Logika podpowiada mi, że skoro i tak będę gotował na dwa razy, to już żadne martwe drożdże się tam nie dostaną do drugiego gotowania. Jednak chętnie poczytam co macie do napisania. Czytam trochę forum i zdania są podzielone :)

Re: Moja pierwsza cukrówka nie wystartowała. Pomóżcie :)

: czwartek, 6 lut 2020, 23:25
autor: Pablito
Im lepiej zrobisz nastaw, tym lepszy towar w efekcie końcowym. Ja bym klarował - turbo klar czy bentonit to nie majątek

Re: Moja pierwsza cukrówka nie wystartowała. Pomóżcie :)

: piątek, 7 lut 2020, 00:40
autor: nemeto
Jak już nie będzie cukru to wiertarka i mieszadło co by odgazować, ewentualnie czymś energicznie mieszać chwilkę. Potem klarowanie, czy to jakimś środkiem czy grawitacyjne i do kotła. Ja nigdy "mleka" nie gotuję. Tak jak poprzednik napisał: im lepiej zrobisz i przygotujesz nastaw tym lepszy urobek końcowy.
I taka przypominajka: 1kg cukru to dodatkowo ok 0,6l.

Re: Moja pierwsza cukrówka nie wystartowała. Pomóżcie :)

: piątek, 7 lut 2020, 07:12
autor: jatylkonachwile
Sklarowanym nastaw ma to do siebie że będzie uwalniał mniej związków siarki, więc ja bym poczekał lub samemu wyklarować. Jest kilka metod, mróz, czas, bentonit, ponoć białko z jajka też działa.

Re: Moja pierwsza cukrówka nie wystartowała. Pomóżcie :)

: piątek, 7 lut 2020, 14:27
autor: majster44
Dziękuję za kolejne rady :)
Na mróz niestety nie ma co za bardzo liczyć w mojej części kraju, więc zainteresowałem się tym bentonitem. Widzę, że ta glinka jest używana przez wędkarzy do klejenia przynęty. Mam nadzieję, że w swoim lokalnym wędkarskim ją dostanę :) Rozumiem, że ważne jest, aby był to czysty bentonit więc będę na to zwracał uwagę :)

Re: Moja pierwsza cukrówka nie wystartowała. Pomóżcie :)

: piątek, 7 lut 2020, 17:47
autor: Pablito
Szukaj też żwirku dla kota, który ma w składzie bentonit

Re: Moja pierwsza cukrówka nie wystartowała.
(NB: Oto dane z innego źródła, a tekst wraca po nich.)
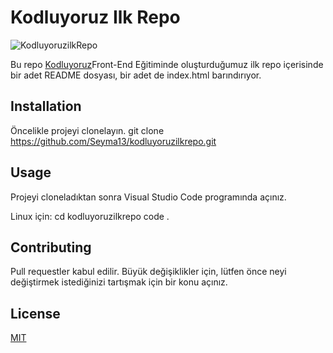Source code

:# Kodluyoruz Ilk Repo

![KodluyoruzilkRepo]((https://raw.githubusercontent.com/Kodluyoruz/taskforce/git/git/markdown-nedir-nasil-kullaniriz-/figures/kodluyoruz_logo.jpg))

Bu repo [Kodluyoruz](https://www.kodluyoruz.org/)Front-End Eğitiminde oluşturduğumuz ilk repo içerisinde bir adet README dosyası, bir adet de index.html barındırıyor.

## Installation
Öncelikle projeyi clonelayın. 
git clone https://github.com/Seyma13/kodluyoruzilkrepo.git

## Usage

Projeyi cloneladıktan sonra Visual Studio Code programında açınız.

Linux için:
cd kodluyoruzilkrepo
code .

## Contributing
Pull requestler kabul edilir. Büyük değişiklikler için, lütfen önce neyi değiştirmek istediğinizi tartışmak için bir konu açınız.

## License

[MIT](https://choosealicense.com/licenses/mit/)
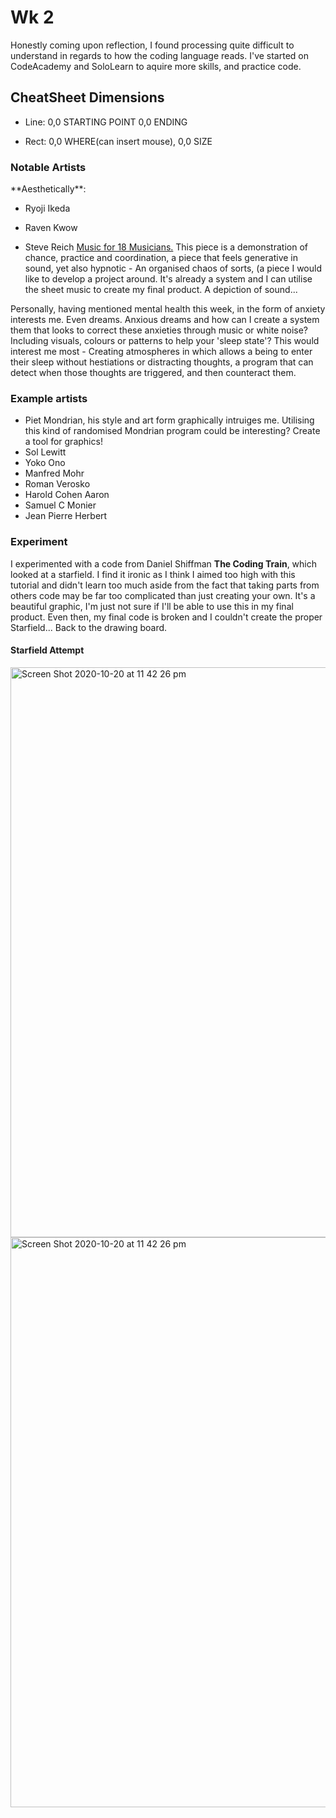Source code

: <h1>Wk 2</h1>  

Honestly coming upon reflection, I found processing quite difficult to understand in regards to how the coding language reads. I've started on CodeAcademy and SoloLearn to aquire more skills, and practice code. 

<h2>CheatSheet Dimensions</h2> 

- Line: 0,0 STARTING POINT 0,0 ENDING 

- Rect: 0,0 WHERE(can insert mouse), 0,0 SIZE 

<h3>Notable Artists</h3>**Aesthetically**: 


- Ryoji Ikeda 

- Raven Kwow

- Steve Reich <a href="https://www.youtube.com/watch?v=71A_sm71_BI">Music for 18 Musicians.</a> This piece is a demonstration of chance, practice and coordination, a piece that feels generative in sound, yet also hypnotic - An organised chaos of sorts, (a piece I would like to develop a project around. It's already a system and I can utilise the sheet music to create my final product. A depiction of sound... 

Personally, having mentioned mental health this week, in the form of anxiety interests me. Even dreams. Anxious dreams and how can I create a system them that looks to correct these anxieties through music or white noise? Including visuals, colours or patterns to help your 'sleep state'? This would interest me most - Creating atmospheres in which allows a being to enter their sleep without hestiations or distracting thoughts, a program that can detect when those thoughts are triggered, and then counteract them. 

<h3>Example artists</h3> 

- Piet Mondrian, his style and art form graphically intruiges me. Utilising this kind of randomised Mondrian program could be interesting? Create a tool for graphics! 
- Sol Lewitt 
- Yoko Ono
- Manfred Mohr 
- Roman Verosko
- Harold Cohen Aaron 
- Samuel C Monier 
- Jean Pierre Herbert 

<h3>Experiment</h3> 

I experimented with a code from Daniel Shiffman **The Coding Train**, which looked at a starfield. I find it ironic as I think I aimed too high with this tutorial and didn't learn too much aside from the fact that taking parts from others code may be far too complicated than just creating your own. It's a beautiful graphic, I'm just not sure if I'll be able to use this in my final product. Even then, my final code is broken and I couldn't create the proper Starfield... Back to the drawing board. 

<h4>Starfield Attempt</h4> 

<img width="912" alt="Screen Shot 2020-10-20 at 11 42 26 pm" src="https://user-images.githubusercontent.com/68719286/96590907-2085e000-132e-11eb-9277-54075d3a6513.png">

<img width="912" alt="Screen Shot 2020-10-20 at 11 42 26 pm" src="https://user-images.githubusercontent.com/68719286/96590907-2085e000-132e-11eb-9277-54075d3a6513.png">


      
      
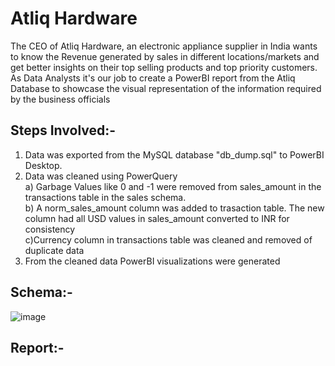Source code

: # Atliq Hardware

The CEO of Atliq Hardware, an electronic appliance supplier in India wants to know the Revenue generated by sales in different locations/markets and get better insights on their top selling products and top priority customers. As Data Analysts it's our job to create a PowerBI report from the Atliq Database to showcase the visual representation of the information required by the business officials

## Steps Involved:-
1) Data was exported from the MySQL database "db_dump.sql" to PowerBI Desktop.
2) Data was cleaned using PowerQuery\
 a) Garbage Values like 0 and -1 were removed from sales_amount in the transactions table in the sales schema.\
 b) A norm_sales_amount column was added to trasaction table. The new column had all USD values in sales_amount converted to INR for
    consistency\
 c)Currency column in transactions table was cleaned and removed of duplicate data
3) From the cleaned data PowerBI visualizations were generated

## Schema:-
![image](https://github.com/AkshayJay-99/Atliq_Hardware_PowerBI/assets/89893927/43e6a359-b895-4fd6-95d2-3ac23300140c)


## Report:-
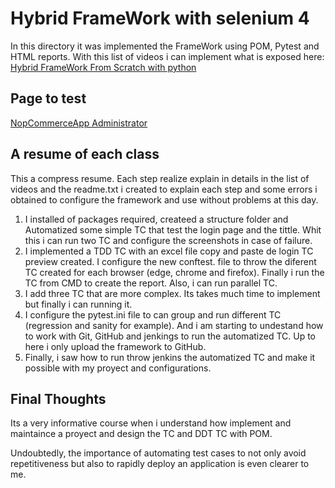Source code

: # Hybrid FrameWork with selenium 4

In this directory it was implemented the FrameWork using POM, Pytest and HTML reports. With this list of videos i can implement what is exposed here: [Hybrid FrameWork From Scratch with python](https://www.youtube.com/playlist?list=PLUDwpEzHYYLt2RzOb-_eafLAP0VSoyJhf)

## **Page to test**

[NopCommerceApp Administrator](https://admin-demo.nopcommerce.com/login?ReturnUrl=%2FAdmin%2FCustomer%2FList)

## **A resume of each class**

This a compress resume. Each step realize explain in details in the list of videos and the readme.txt i created to explain each step and some errors i obtained to configure the framework and use without problems at this day.

1. I installed of packages required, createed a structure folder and Automatized some simple TC that test the login page and the tittle. Whit this i can run two TC and configure the screenshots in case of failure.
2. I implemented a TDD TC with an excel file copy and paste de login TC preview created. I configure the new conftest. file to throw the diferent TC created for each browser (edge, chrome and firefox). Finally i run the TC from CMD to create the report. Also, i can run parallel TC.
3. I add three TC that are more complex. Its takes much time to implement but finally i can running it.
4. I configure the pytest.ini file to can group and run different TC (regression and sanity for example). And i am starting to undestand how to work with Git, GitHub and jenkings to run the automatized TC. Up to here i only upload the framework to GitHub.
5. Finally, i saw how to run throw jenkins the automatized TC and make it possible with my proyect and configurations.

## **Final Thoughts**

Its a very informative course when i understand how implement and maintaince a proyect and design the TC and DDT TC with POM.

Undoubtedly, the importance of automating test cases to not only avoid repetitiveness but also to rapidly deploy an application is even clearer to me.
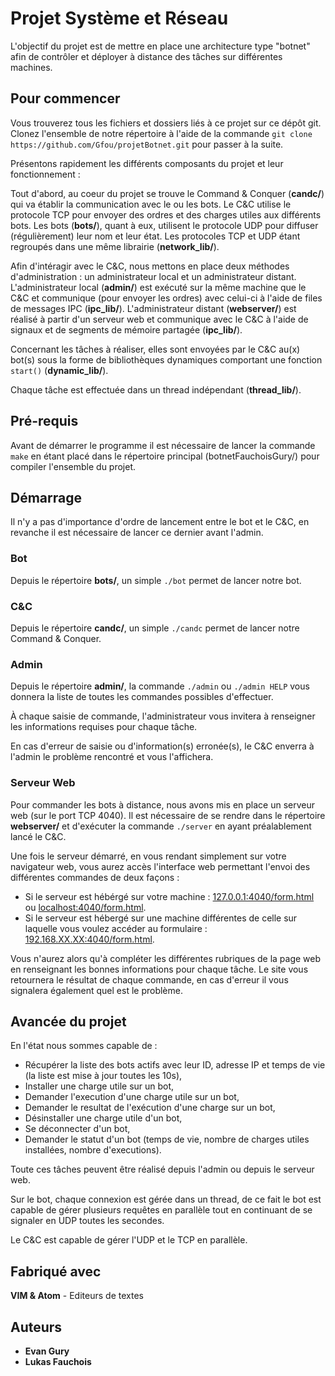 # Projet Système et Réseau

L'objectif du projet est de mettre en place une architecture type "botnet" afin de contrôler et déployer à distance des tâches sur différentes machines.  

## Pour commencer

Vous trouverez tous les fichiers et dossiers liés à ce projet sur ce dépôt git. Clonez l'ensemble de notre répertoire à l'aide de la commande ``git clone https://github.com/Gfou/projetBotnet.git`` pour passer à la suite.

Présentons rapidement les différents composants du projet et leur fonctionnement :

Tout d'abord, au coeur du projet se trouve le Command & Conquer (**candc/**) qui va établir la communication avec le ou les bots. Le C&C utilise le protocole TCP pour envoyer des ordres et des charges utiles aux différents bots. Les bots (**bots/**), quant à eux, utilisent le protocole UDP pour diffuser (régulièrement) leur nom et leur état. Les protocoles TCP et UDP étant regroupés dans une même librairie (**network_lib/**).

Afin d'intéragir avec le C&C, nous mettons en place deux méthodes d'administration : un administrateur local et un administrateur distant. L'administrateur local (**admin/**) est exécuté sur la même machine que le C&C et communique (pour envoyer les ordres) avec celui-ci à l'aide de files de messages IPC (**ipc_lib/**). L'administrateur distant (**webserver/**) est réalisé à partir d'un serveur web et communique avec le C&C à l'aide de signaux et de segments de mémoire partagée (**ipc_lib/**).

Concernant les tâches à réaliser, elles sont envoyées par le C&C au(x) bot(s) sous la forme de bibliothèques dynamiques comportant une fonction ``start()`` (**dynamic_lib/**).

Chaque tâche est effectuée dans un thread indépendant (**thread_lib/**).

## Pré-requis

Avant de démarrer le programme il est nécessaire de lancer la commande ``make`` en étant placé dans le répertoire principal (botnetFauchoisGury/) pour compiler l'ensemble du projet.

## Démarrage

Il n'y a pas d'importance d'ordre de lancement entre le bot et le C&C, en revanche il est nécessaire de lancer ce dernier avant l'admin.

### Bot

Depuis le répertoire **bots/**, un simple ``./bot`` permet de lancer notre bot.

### C&C

Depuis le répertoire **candc/**, un simple ``./candc`` permet de lancer notre Command & Conquer.

### Admin

Depuis le répertoire **admin/**, la commande ``./admin`` ou ``./admin HELP`` vous donnera la liste de toutes les commandes possibles d'effectuer.

À chaque saisie de commande, l'administrateur vous invitera à renseigner les informations requises pour chaque tâche.

En cas d'erreur de saisie ou d'information(s) erronée(s), le C&C enverra à l'admin le problème rencontré et vous l'affichera.

### Serveur Web

Pour commander les bots à distance, nous avons mis en place un serveur web (sur le port TCP 4040). Il est nécessaire de se rendre dans le répertoire **webserver/** et d'exécuter la commande ``./server`` en ayant préalablement lancé le C&C.

Une fois le serveur démarré, en vous rendant simplement sur votre navigateur web, vous aurez accès l'interface web permettant l'envoi des différentes commandes de deux façons :
* Si le serveur est hébérgé sur votre machine : [127.0.0.1:4040/form.html](https://127.0.0.1:4040/form.html) ou  [localhost:4040/form.html](https://localhost:4040/form.html).
* Si le serveur est hébergé sur une machine différentes de celle sur laquelle vous voulez accéder au formulaire : [192.168.XX.XX:4040/form.html](https://192.168.XX.XX:4040/form.html).

Vous n'aurez alors qu'à compléter les différentes rubriques de la page web en renseignant les bonnes informations pour chaque tâche. Le site vous retournera le résultat de chaque commande, en cas d'erreur il vous signalera également quel est le problème.

## Avancée du projet

En l'état nous sommes capable de :
- Récupérer la liste des bots actifs avec leur ID, adresse IP et temps de vie (la liste est mise à jour toutes les 10s),
- Installer une charge utile sur un bot,
- Demander l'execution d'une charge utile sur un bot,
- Demander le resultat de l'exécution d'une charge sur un bot,
- Désinstaller une charge utile d'un bot,
- Se déconnecter d'un bot,
- Demander le statut d'un bot (temps de vie, nombre de charges utiles installées, nombre d'executions).

Toute ces tâches peuvent être réalisé depuis l'admin ou depuis le serveur web.

Sur le bot, chaque connexion est gérée dans un thread, de ce fait le bot est capable de gérer plusieurs requêtes en parallèle tout en continuant de se signaler en UDP toutes les secondes.

Le C&C est capable de gérer l'UDP et le TCP en parallèle.

## Fabriqué avec

**VIM & Atom** - Editeurs de textes

## Auteurs

* **Evan Gury**
* **Lukas Fauchois**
Pomóżcie :)

: sobota, 8 lut 2020, 18:31
autor: majster44
Dziś leci 3 dzień życia mojej cukrówki (odkąd wystartowała) :) Początkowo blg wynosiło 24, teraz mierzone chwilę temu wynosi już tylko 14. Po podniesieniu przykrywki słychać i widać pracę nastawu. Zastanawia mnie tylko jego wygląd i zapach. Zaczął się trochę pienić, jakieś 25% tafli jest pokryte taką 3-4mm pianą i zapach od wczoraj jest lekko octowy, lub bardziej jabłkowy... Mam nadzieję, że nie jest to zły znak :)
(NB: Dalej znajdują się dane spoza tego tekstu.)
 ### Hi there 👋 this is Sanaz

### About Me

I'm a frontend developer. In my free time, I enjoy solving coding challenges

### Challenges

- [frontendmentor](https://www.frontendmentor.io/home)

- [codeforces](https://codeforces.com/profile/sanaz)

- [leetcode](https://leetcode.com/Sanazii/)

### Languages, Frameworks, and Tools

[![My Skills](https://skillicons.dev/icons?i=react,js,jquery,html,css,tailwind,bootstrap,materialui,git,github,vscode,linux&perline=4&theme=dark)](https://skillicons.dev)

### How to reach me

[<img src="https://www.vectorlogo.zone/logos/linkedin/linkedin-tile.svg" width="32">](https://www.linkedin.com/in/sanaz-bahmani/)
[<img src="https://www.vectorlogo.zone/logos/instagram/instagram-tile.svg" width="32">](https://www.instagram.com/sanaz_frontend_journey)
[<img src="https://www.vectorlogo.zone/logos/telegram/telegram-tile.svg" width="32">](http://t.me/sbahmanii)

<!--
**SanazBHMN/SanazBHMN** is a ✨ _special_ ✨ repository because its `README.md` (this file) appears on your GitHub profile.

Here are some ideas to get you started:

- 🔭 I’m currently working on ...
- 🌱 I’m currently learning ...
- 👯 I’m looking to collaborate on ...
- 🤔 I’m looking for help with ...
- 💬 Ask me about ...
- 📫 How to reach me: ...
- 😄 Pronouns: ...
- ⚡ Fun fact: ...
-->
Re: Moja pierwsza cukrówka nie wystartowała. Pomóżcie :)

: niedziela, 9 lut 2020, 07:31
autor: lesgo58
Cierpliwości!!!
Jest wszystko OK.

Re: Moja pierwsza cukrówka nie wystartowała. Pomóżcie :)

: czwartek, 5 mar 2020, 22:59
autor: orcio666
Z klarowaniem białkiem to średni pomysł, kilka razy walczyłem z tą metodą szkoda czasu

Wysłane z mojego DRA-L01 przy użyciu Tapatalka

Re: Moja pierwsza cukrówka nie wystartowała. Pomóżcie :)
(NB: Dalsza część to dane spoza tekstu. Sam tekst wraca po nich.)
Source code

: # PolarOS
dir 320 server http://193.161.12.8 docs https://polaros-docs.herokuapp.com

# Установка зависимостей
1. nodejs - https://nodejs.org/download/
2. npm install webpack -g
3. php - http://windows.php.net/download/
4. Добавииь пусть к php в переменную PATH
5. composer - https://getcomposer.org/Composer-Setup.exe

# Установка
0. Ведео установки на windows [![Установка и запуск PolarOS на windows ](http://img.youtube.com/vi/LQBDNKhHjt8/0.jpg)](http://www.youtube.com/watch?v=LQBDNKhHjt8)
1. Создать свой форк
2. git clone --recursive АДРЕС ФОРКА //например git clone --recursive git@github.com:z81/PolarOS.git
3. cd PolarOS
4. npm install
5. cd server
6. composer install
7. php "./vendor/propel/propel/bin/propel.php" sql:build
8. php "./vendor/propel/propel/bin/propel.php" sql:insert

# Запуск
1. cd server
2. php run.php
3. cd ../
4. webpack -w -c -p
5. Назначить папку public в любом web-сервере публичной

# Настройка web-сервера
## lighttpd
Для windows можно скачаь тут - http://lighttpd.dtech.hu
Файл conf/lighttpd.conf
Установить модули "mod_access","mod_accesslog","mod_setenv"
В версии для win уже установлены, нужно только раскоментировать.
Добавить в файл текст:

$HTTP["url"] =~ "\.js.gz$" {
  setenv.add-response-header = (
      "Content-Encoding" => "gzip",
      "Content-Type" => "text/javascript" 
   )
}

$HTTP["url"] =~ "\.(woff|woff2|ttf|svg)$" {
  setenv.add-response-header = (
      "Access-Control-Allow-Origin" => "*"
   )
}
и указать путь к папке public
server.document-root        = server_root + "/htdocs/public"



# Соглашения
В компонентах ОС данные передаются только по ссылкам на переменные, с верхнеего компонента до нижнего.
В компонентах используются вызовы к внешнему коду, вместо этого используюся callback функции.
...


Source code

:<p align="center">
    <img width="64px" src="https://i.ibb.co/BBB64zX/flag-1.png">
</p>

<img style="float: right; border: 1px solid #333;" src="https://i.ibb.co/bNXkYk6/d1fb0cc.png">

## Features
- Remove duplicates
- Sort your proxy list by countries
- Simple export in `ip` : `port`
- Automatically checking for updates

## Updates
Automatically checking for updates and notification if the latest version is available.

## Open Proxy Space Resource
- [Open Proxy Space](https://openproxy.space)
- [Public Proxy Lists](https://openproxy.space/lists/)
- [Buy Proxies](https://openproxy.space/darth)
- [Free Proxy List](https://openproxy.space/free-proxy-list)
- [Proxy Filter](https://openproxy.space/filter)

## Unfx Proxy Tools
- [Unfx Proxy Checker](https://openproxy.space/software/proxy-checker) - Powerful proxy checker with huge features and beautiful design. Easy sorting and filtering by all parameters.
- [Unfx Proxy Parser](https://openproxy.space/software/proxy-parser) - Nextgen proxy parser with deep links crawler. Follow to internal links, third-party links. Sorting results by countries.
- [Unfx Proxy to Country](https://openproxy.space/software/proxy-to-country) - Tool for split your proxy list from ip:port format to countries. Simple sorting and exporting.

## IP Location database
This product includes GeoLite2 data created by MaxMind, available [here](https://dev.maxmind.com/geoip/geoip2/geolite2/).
: piątek, 6 mar 2020, 07:51
autor: drgranatt
nemeto pisze:Jak już nie będzie cukru to wiertarka i mieszadło co by odgazować, ewentualnie czymś energicznie mieszać chwilkę.
Kolega chyba zapomniał dodać, że przed odgazowaniem najpierw należy zlać z nad osadu, potem odgazować a następnie środek klarujący.

Re: Moja pierwsza cukrówka nie wystartowała. Pomóżcie :)

: niedziela, 8 mar 2020, 22:18
autor: tomhas
Pablito pisze:Szukaj też żwirku dla kota, który ma w składzie bentonit
Tylko ma to być 100% bentonit, bez żadnych dodatków.